GadaaLabs
Machine Learning Engineering
Lesson 6

Inference Serving with FastAPI

16 min

Serving a model is a software engineering problem, not a machine learning one. A well-designed inference server handles malformed requests gracefully, reports its own health, batches requests to maximise GPU utilisation, and scales horizontally without state. This lesson builds that server from scratch.

API Contract Design

Define the request/response schemas before writing any model code — they are your API's public contract:

python
from pydantic import BaseModel, Field
from typing import List

class PredictRequest(BaseModel):
    texts: List[str] = Field(..., min_items=1, max_items=32,
                             description="Input texts to classify")

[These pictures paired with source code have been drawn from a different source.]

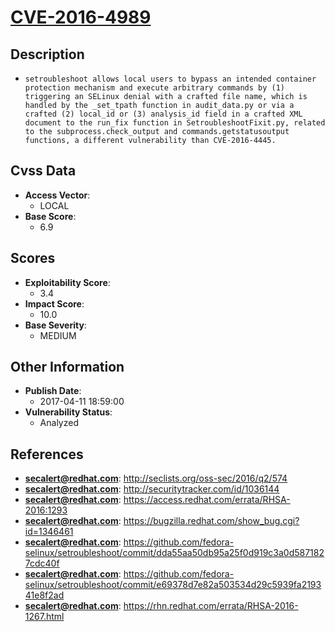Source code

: 
# [CVE-2016-4989](https://cve.mitre.org/cgi-bin/cvename.cgi?name=CVE-2016-4989)

## Description

- `setroubleshoot allows local users to bypass an intended container protection mechanism and execute arbitrary commands by (1) triggering an SELinux denial with a crafted file name, which is handled by the _set_tpath function in audit_data.py or via a crafted (2) local_id or (3) analysis_id field in a crafted XML document to the run_fix function in SetroubleshootFixit.py, related to the subprocess.check_output and commands.getstatusoutput functions, a different vulnerability than CVE-2016-4445.`

## Cvss Data

- **Access Vector**:
  - LOCAL
- **Base Score**:
  - 6.9

## Scores

- **Exploitability Score**:
  - 3.4
- **Impact Score**:
  - 10.0
- **Base Severity**:
  - MEDIUM

## Other Information

- **Publish Date**:
  - 2017-04-11 18:59:00
- **Vulnerability Status**:
  - Analyzed

## References

- **secalert@redhat.com**: http://seclists.org/oss-sec/2016/q2/574
- **secalert@redhat.com**: http://securitytracker.com/id/1036144
- **secalert@redhat.com**: https://access.redhat.com/errata/RHSA-2016:1293
- **secalert@redhat.com**: https://bugzilla.redhat.com/show_bug.cgi?id=1346461
- **secalert@redhat.com**: https://github.com/fedora-selinux/setroubleshoot/commit/dda55aa50db95a25f0d919c3a0d5871827cdc40f
- **secalert@redhat.com**: https://github.com/fedora-selinux/setroubleshoot/commit/e69378d7e82a503534d29c5939fa219341e8f2ad
- **secalert@redhat.com**: https://rhn.redhat.com/errata/RHSA-2016-1267.html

class PredictionResult(BaseModel):
    label: str
    confidence: float

class PredictResponse(BaseModel):
    predictions: List[PredictionResult]
    model_version: str
    latency_ms: float

Pydantic validates every request automatically. A request with 33 items returns HTTP 422 with a clear error message before touching the model.

Server Setup with ONNX Runtime

python
import time
import asyncio
import onnxruntime as ort
from fastapi import FastAPI
from contextlib import asynccontextmanager

MODEL_PATH = "model.onnx"
session: ort.InferenceSession = None
MODEL_VERSION = "1.2.0"

@asynccontextmanager
async def lifespan(app: FastAPI):
    global session
    session = ort.InferenceSession(MODEL_PATH, providers=["CPUExecutionProvider"])
    print("Model loaded")
    yield
    session = None  # cleanup on shutdown

app = FastAPI(title="Inference API", version=MODEL_VERSION, lifespan=lifespan)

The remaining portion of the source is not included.